* **TASK DESCRIPTION**
Among the lines below, take the one holding "- **Caricamento**: Mantenere < 2 secondi ✅", the one holding "2. **Testing dopo", and all lines between them. Set them down exactly.

■ ■ ■ ■ ■

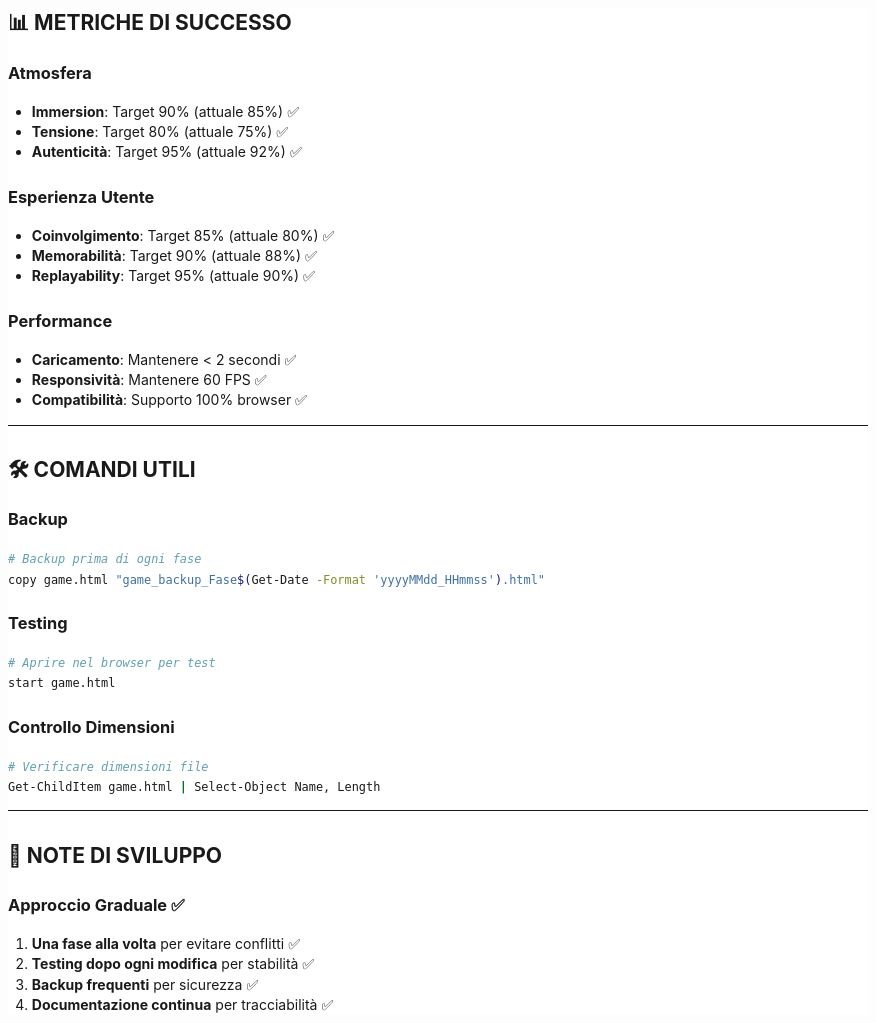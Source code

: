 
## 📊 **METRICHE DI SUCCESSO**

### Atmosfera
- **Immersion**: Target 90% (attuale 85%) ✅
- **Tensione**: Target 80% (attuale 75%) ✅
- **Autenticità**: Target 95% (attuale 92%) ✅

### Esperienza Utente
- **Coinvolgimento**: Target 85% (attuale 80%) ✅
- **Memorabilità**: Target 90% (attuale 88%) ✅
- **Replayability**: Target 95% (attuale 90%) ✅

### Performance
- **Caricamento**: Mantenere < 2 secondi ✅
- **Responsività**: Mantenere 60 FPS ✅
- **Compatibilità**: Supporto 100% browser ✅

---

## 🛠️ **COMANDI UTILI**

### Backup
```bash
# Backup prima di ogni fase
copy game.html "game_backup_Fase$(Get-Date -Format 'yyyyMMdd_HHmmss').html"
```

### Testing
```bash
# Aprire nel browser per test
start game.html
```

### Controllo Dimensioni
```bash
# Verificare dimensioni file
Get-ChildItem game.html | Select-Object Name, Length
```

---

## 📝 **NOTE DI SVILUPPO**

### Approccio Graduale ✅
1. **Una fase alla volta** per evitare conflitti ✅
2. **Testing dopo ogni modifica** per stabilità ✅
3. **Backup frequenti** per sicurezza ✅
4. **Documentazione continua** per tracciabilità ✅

■ ■ ■ ■ ■

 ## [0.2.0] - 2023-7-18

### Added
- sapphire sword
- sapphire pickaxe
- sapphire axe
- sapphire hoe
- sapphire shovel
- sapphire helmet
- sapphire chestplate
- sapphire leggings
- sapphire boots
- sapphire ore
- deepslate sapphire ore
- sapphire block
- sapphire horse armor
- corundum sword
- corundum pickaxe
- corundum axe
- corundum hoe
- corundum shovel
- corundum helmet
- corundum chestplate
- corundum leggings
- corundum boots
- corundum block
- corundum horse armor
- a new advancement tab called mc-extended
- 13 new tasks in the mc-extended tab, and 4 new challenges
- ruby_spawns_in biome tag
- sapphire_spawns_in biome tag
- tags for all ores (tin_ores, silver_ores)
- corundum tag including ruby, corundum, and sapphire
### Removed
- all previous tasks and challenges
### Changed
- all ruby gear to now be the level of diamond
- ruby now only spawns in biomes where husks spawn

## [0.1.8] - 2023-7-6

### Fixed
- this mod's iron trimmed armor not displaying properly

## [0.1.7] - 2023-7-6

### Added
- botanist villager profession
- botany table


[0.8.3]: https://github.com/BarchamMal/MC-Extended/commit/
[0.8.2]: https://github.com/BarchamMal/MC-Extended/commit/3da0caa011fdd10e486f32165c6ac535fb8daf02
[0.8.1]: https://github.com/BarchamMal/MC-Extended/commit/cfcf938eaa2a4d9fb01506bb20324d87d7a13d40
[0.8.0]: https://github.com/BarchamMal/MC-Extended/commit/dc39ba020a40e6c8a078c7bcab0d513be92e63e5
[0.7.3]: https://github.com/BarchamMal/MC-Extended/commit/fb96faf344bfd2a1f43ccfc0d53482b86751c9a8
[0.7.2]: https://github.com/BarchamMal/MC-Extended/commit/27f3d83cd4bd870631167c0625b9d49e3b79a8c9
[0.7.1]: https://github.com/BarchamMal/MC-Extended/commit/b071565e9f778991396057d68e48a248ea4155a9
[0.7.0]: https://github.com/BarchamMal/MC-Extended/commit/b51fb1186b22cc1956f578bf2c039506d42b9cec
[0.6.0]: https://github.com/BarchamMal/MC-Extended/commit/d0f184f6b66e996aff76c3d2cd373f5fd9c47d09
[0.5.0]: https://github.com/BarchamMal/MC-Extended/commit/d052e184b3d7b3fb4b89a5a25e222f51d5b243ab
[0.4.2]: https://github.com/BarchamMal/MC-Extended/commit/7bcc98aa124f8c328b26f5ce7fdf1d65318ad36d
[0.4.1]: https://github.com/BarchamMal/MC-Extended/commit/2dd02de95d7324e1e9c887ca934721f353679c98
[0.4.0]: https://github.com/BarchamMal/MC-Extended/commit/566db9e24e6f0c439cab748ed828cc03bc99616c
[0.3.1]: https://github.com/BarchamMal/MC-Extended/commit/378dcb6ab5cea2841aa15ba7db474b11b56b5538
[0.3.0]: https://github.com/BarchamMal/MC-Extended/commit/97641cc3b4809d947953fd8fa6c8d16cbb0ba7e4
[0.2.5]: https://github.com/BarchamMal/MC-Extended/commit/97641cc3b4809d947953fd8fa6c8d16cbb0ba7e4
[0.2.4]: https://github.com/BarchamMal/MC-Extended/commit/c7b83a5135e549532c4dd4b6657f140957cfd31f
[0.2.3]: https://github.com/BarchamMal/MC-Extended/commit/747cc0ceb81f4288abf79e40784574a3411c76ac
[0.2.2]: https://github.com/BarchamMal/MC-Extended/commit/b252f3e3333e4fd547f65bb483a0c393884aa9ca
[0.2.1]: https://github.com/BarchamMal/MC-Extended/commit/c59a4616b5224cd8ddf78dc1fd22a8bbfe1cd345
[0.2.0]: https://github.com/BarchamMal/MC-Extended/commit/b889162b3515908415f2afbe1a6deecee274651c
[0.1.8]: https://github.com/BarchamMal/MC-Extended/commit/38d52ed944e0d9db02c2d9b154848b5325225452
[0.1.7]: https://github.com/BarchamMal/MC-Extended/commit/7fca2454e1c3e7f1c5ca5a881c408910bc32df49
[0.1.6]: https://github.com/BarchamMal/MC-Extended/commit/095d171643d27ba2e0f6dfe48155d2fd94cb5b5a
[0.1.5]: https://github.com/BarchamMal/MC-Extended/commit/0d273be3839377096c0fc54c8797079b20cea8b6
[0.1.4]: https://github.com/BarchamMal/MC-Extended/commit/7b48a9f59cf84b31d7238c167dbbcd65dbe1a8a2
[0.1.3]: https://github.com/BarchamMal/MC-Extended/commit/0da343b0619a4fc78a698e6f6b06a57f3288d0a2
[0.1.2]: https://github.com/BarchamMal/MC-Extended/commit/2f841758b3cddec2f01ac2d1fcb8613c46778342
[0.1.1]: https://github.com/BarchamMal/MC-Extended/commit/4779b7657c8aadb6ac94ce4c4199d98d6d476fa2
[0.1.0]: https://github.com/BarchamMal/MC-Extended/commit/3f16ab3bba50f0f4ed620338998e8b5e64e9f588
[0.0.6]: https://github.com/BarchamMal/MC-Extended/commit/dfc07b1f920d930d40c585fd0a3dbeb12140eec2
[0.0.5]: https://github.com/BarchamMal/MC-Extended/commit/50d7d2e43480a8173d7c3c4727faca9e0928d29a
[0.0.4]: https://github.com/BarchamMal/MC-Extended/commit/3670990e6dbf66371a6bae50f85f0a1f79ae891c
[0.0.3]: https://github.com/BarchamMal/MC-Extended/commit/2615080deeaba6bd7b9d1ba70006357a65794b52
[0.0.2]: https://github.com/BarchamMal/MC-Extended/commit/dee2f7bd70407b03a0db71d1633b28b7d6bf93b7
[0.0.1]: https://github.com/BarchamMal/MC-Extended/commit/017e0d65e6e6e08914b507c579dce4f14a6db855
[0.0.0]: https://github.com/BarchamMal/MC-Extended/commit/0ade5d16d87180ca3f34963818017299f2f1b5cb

■ ■ ■ ■ ■

* **SOLUTION**
- **Caricamento**: Mantenere < 2 secondi ✅
- **Responsività**: Mantenere 60 FPS ✅
- **Compatibilità**: Supporto 100% browser ✅

---

## 🛠️ **COMANDI UTILI**

### Backup
```bash
# Backup prima di ogni fase
copy game.html "game_backup_Fase$(Get-Date -Format 'yyyyMMdd_HHmmss').html"
```

### Testing
```bash
# Aprire nel browser per test
start game.html
```

### Controllo Dimensioni
```bash
# Verificare dimensioni file
Get-ChildItem game.html | Select-Object Name, Length
```

---

## 📝 **NOTE DI SVILUPPO**

### Approccio Graduale ✅
1. **Una fase alla volta** per evitare conflitti ✅
2. **Testing dopo ogni modifica** per stabilità ✅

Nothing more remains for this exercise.